Despite the great advances made to date by CMB observatories, we don't know yet which model of inflation operated in the early Universe. Embeddings of inflation into extensions of the Standard Model tend to be complex, involving many fields and complicated interactions (this is the case for string and supersymmetric models). Particle production during inflation could have then be driven by non-periodic, non-adiabatic interactions, which are stochastic and uncorrelated due to expansion of the Universe. In the limit of many fields/interactions, emergent universal properties arise: a fine-tuned arrangement of parameters is not necessary, and even a random distribution in the landscape of initial conditions/couplings can lead to viable models. Statistical tools are necessary, akin to those utilized to describe electron transport in wires, and stock and derivative pricing in finance.
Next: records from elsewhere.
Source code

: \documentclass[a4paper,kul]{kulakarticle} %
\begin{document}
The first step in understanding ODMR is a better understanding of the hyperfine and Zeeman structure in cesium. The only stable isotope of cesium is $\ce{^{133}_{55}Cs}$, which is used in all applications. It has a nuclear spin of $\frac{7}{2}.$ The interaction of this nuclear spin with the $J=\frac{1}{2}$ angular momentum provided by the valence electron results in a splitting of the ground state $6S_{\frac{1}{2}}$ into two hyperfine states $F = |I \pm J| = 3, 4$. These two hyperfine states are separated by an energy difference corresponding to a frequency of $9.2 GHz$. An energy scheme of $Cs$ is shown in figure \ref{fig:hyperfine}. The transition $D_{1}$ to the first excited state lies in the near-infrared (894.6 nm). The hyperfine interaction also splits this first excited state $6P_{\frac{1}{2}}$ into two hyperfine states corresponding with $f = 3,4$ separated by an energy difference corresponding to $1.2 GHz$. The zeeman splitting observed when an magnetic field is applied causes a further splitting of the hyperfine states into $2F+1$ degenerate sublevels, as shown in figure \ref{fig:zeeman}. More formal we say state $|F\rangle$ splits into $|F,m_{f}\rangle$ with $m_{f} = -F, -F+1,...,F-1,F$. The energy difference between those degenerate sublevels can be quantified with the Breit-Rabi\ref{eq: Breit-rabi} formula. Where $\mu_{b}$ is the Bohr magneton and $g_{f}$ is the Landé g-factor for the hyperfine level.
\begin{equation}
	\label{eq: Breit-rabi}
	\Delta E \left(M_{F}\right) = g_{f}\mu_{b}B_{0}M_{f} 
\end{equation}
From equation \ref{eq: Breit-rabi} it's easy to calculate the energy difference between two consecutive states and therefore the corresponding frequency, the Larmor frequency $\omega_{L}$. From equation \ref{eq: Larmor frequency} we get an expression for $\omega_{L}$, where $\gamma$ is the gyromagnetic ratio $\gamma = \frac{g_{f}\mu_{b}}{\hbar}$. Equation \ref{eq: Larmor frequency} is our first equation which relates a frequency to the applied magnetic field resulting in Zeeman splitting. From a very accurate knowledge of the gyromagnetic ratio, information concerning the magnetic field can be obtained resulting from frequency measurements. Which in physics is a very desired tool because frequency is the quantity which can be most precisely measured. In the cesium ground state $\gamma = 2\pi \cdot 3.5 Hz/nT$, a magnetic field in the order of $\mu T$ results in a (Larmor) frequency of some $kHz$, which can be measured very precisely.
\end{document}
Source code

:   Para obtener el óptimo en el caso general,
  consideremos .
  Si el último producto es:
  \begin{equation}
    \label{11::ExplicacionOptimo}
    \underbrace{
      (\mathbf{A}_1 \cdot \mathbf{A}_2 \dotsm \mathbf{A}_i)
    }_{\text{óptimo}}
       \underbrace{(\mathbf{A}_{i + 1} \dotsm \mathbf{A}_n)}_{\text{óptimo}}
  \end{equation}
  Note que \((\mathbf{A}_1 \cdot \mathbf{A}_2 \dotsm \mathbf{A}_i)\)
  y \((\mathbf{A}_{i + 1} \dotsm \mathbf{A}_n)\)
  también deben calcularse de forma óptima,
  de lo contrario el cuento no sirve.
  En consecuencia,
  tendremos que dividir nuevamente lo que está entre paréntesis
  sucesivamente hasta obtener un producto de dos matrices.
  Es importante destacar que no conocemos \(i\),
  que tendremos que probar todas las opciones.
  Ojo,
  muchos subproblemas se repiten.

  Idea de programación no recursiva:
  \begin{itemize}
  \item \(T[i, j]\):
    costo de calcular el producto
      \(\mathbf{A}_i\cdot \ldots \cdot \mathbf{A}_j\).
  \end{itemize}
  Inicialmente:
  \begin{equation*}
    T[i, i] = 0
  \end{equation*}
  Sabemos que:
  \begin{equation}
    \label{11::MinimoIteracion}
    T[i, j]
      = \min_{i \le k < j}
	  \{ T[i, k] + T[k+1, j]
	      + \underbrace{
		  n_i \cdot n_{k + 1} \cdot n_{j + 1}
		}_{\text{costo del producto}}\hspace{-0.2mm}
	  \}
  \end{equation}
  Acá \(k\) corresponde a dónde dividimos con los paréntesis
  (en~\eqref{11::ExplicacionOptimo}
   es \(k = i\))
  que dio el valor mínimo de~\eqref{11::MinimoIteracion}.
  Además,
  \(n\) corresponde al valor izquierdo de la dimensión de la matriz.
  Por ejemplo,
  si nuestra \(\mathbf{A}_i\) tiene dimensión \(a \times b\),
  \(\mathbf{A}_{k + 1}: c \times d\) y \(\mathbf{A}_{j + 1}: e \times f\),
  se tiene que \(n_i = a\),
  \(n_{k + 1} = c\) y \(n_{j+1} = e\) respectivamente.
If stochastic particle production occurs during inflation, field amplitudes grow by performing geometric (Brownian) random walks in cosmic time, sourcing the primordial curvature fluctuation. The resulting power spectrum can mimic the nearly-scale invariant, featureless spectrum measured in the observable CMB window, and yet contain features of varied size and width outside this window. These peaks in the power spectrum will lead to gravitational collapse at certain length scales, and therefore source the production of primordial black holes in the early Universe.